Happy Monday, compliance friends. I hope everyone had a good weekend and enjoyed World Laughter Day, which was yesterday! I know one group of people who shouldn’t get the last (evil) laugh: fraudsters who trick members out of their access devices to make unauthorized transfers!
I’m going to revisit one of our previous Regulation E blogs, but go further into detail into one type of error. That blog explains that under Regulation E, an unauthorized electronic fund transfer (EFT) is defined as any EFT from an account initiated by someone without authority to initiate the transfer and from which the member receives no benefit. Unauthorized EFTs include transfers using an access device that was obtained by robbery or fraud, and transfers a member was forced to initiate. It does not include transfers where the member acted fraudulently or when the member gave someone else permission to use her access device.
Let’s take a look at one of the examples given in that blog: A fraudster calls Amy pretending to be her credit union and Amy provides the fraudster with her account information. The fraudster uses her information to initiate EFTs from her account. The EFTs are unauthorized because the information was obtained via fraud, even though Amy voluntarily provided her information to the fraudster.

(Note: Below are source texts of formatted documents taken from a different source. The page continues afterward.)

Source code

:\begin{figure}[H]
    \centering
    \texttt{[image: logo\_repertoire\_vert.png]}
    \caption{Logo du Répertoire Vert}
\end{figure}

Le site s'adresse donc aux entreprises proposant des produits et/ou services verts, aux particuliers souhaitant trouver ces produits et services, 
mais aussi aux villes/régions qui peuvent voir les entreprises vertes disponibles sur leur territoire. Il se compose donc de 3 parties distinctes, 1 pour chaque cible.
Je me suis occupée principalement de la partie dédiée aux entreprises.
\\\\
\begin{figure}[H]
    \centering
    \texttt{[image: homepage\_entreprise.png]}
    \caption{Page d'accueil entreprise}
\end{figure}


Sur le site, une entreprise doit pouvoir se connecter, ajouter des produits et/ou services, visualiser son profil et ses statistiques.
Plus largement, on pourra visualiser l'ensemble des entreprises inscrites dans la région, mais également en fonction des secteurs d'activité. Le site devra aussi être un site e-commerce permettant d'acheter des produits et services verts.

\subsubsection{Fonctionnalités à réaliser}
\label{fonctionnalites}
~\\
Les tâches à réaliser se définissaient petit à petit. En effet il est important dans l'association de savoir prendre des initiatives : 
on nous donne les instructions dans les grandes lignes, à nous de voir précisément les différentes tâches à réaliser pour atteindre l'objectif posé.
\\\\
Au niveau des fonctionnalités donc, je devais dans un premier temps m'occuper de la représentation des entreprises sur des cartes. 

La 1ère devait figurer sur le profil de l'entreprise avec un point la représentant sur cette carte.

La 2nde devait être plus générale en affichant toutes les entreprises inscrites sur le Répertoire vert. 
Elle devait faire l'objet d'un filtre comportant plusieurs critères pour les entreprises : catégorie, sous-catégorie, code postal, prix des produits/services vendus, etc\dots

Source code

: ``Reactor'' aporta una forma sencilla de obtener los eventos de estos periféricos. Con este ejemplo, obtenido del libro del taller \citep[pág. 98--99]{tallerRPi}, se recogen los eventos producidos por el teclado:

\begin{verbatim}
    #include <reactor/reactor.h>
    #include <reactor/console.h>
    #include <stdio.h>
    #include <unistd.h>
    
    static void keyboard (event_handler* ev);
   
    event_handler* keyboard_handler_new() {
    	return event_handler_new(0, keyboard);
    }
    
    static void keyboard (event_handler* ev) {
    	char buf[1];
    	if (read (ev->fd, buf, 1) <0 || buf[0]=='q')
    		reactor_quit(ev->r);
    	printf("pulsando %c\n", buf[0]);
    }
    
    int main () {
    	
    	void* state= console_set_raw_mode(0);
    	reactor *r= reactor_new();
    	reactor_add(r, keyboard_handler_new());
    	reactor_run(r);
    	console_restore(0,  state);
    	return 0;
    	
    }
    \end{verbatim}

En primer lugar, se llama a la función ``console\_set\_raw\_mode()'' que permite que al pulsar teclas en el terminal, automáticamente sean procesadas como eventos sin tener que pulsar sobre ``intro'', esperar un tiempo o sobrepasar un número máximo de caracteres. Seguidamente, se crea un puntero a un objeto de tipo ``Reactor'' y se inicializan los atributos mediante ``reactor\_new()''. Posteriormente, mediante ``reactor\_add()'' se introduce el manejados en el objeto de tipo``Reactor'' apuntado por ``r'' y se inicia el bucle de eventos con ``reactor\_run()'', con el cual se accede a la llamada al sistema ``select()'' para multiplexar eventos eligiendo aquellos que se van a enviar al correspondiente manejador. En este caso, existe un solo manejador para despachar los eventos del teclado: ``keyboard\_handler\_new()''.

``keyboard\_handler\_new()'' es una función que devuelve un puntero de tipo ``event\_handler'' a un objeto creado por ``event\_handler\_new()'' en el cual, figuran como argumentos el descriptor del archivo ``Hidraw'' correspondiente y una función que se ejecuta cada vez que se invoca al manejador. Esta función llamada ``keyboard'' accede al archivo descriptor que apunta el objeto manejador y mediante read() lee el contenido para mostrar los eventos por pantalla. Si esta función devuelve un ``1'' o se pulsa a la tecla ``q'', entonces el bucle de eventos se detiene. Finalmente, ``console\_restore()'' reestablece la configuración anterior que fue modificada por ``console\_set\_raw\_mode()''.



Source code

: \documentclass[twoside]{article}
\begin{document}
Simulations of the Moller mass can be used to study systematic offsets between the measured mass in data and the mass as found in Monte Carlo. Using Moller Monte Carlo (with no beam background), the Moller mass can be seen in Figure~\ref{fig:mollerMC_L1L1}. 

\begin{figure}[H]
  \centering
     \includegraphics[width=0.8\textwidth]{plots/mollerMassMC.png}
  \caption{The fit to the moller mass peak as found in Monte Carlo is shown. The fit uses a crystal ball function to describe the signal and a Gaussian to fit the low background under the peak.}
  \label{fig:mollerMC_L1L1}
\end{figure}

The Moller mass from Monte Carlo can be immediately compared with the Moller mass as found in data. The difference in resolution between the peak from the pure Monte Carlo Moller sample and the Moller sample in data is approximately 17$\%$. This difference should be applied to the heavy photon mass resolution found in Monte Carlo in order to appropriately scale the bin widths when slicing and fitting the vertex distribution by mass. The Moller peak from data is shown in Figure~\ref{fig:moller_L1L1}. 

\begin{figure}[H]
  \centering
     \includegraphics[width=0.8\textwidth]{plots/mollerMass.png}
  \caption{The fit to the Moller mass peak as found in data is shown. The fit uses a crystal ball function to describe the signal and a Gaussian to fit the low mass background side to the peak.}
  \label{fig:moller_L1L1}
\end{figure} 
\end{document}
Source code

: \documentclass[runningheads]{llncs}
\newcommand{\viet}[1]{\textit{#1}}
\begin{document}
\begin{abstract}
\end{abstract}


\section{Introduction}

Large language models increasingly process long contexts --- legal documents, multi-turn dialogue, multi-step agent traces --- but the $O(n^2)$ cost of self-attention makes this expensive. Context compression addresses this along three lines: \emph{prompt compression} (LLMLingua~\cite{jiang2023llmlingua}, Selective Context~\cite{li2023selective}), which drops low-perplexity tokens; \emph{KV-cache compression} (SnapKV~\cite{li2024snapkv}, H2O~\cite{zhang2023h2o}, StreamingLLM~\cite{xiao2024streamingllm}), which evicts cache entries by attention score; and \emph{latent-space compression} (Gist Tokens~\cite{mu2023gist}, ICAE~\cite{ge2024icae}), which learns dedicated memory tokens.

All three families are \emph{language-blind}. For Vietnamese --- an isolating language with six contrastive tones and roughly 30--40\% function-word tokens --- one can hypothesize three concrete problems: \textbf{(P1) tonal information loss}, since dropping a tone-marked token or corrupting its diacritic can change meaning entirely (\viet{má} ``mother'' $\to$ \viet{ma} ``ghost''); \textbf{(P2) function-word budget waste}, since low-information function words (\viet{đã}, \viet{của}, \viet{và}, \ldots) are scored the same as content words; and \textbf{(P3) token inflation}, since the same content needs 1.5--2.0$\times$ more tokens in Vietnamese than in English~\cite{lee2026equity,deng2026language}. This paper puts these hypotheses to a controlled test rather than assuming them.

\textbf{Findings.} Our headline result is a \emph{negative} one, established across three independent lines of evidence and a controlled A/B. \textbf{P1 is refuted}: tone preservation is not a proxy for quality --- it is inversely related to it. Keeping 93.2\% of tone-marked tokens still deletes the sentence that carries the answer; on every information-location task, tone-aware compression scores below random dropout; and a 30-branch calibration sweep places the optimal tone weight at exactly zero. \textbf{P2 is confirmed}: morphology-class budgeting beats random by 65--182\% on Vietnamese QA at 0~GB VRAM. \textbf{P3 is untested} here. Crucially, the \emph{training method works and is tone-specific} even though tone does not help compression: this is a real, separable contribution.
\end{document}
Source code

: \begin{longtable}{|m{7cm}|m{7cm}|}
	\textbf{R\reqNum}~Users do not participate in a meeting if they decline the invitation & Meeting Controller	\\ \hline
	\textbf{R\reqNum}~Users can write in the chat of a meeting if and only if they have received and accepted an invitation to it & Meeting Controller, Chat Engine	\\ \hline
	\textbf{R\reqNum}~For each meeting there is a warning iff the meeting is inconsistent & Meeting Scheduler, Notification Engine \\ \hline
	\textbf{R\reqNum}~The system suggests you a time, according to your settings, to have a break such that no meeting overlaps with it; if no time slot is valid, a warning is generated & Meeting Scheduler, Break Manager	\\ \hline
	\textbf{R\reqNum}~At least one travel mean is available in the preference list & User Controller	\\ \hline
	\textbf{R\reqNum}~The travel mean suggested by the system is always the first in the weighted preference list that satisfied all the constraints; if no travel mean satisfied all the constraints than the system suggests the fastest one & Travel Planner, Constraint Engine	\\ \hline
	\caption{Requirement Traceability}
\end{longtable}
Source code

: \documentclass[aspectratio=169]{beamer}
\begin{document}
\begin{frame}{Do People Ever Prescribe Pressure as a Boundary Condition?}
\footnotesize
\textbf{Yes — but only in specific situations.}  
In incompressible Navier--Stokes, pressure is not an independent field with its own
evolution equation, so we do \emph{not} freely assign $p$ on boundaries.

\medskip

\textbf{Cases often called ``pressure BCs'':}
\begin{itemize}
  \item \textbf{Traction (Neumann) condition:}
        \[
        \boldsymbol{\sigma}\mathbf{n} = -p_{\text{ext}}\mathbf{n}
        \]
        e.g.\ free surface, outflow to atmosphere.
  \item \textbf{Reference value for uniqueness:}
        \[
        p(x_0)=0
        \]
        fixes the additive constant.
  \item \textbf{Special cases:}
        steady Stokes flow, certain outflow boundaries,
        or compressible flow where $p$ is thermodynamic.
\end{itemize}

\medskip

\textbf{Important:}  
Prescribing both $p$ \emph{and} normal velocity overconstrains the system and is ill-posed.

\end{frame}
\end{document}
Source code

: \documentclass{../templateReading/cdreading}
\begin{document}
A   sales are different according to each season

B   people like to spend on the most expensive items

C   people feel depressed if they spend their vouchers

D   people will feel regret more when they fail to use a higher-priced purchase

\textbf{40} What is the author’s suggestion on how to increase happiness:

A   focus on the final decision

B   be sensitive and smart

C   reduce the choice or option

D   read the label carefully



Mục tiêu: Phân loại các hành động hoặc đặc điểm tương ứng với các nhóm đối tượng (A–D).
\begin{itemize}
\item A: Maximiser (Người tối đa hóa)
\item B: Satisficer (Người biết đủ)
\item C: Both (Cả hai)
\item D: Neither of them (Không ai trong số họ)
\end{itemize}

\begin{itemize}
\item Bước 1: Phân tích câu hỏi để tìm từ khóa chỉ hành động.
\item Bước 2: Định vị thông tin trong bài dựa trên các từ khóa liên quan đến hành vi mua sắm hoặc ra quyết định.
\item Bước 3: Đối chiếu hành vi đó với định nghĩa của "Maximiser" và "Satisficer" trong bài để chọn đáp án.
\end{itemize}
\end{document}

Regulation E’s rules and commentary support this conclusion because the definition of unauthorized transfer includes the situation in which an access device was obtained through fraud. Sometimes this is confusing because no debit card was involved and credit unions often associate the term access device with a debit card. After all, debit cards are pretty common access devices used by members to make electronic transfers. However, it’s important to remember that an access device is also a “code, or other means of access to a consumer’s account, or any combination thereof, that may be used by the consumer to initiate electronic fund transfers.”